(Saved entries)
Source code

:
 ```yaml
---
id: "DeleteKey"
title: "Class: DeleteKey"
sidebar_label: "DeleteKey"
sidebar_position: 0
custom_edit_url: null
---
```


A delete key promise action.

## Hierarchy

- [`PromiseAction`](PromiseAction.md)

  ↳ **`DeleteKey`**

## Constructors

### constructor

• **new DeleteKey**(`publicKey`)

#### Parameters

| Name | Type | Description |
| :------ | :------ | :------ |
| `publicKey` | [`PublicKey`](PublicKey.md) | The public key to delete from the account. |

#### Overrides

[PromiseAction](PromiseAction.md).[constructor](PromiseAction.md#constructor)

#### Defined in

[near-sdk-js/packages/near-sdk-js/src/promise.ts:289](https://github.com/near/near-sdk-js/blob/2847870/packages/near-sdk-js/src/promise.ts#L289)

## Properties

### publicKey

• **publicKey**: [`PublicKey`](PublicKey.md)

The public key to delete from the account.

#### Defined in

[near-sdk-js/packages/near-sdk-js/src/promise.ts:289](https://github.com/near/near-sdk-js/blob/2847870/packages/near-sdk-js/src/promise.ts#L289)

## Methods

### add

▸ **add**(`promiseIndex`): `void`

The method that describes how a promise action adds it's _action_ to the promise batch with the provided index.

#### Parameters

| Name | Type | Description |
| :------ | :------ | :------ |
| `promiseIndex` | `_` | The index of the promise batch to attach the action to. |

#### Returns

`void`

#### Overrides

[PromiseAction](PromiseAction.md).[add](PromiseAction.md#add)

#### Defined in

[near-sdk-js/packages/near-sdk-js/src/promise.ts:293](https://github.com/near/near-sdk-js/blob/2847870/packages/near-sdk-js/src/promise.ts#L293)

» Task goal
Output each line of the entries exactly, so that nothing is lost.

» Result
Source code

:
 ```yaml
---
id: "DeleteKey"
title: "Class: DeleteKey"
sidebar_label: "DeleteKey"
sidebar_position: 0
custom_edit_url: null
---
```


A delete key promise action.

## Hierarchy

- [`PromiseAction`](PromiseAction.md)

  ↳ **`DeleteKey`**

## Constructors

### constructor

• **new DeleteKey**(`publicKey`)

#### Parameters

| Name | Type | Description |
| :------ | :------ | :------ |
| `publicKey` | [`PublicKey`](PublicKey.md) | The public key to delete from the account. |

#### Overrides

[PromiseAction](PromiseAction.md).[constructor](PromiseAction.md#constructor)

#### Defined in

[near-sdk-js/packages/near-sdk-js/src/promise.ts:289](https://github.com/near/near-sdk-js/blob/2847870/packages/near-sdk-js/src/promise.ts#L289)

## Properties

### publicKey

• **publicKey**: [`PublicKey`](PublicKey.md)

The public key to delete from the account.

#### Defined in

[near-sdk-js/packages/near-sdk-js/src/promise.ts:289](https://github.com/near/near-sdk-js/blob/2847870/packages/near-sdk-js/src/promise.ts#L289)

## Methods

### add

▸ **add**(`promiseIndex`): `void`

The method that describes how a promise action adds it's _action_ to the promise batch with the provided index.

#### Parameters

| Name | Type | Description |
| :------ | :------ | :------ |
| `promiseIndex` | `_` | The index of the promise batch to attach the action to. |

#### Returns

`void`

#### Overrides

[PromiseAction](PromiseAction.md).[add](PromiseAction.md#add)

#### Defined in

[near-sdk-js/packages/near-sdk-js/src/promise.ts:293](https://github.com/near/near-sdk-js/blob/2847870/packages/near-sdk-js/src/promise.ts#L293)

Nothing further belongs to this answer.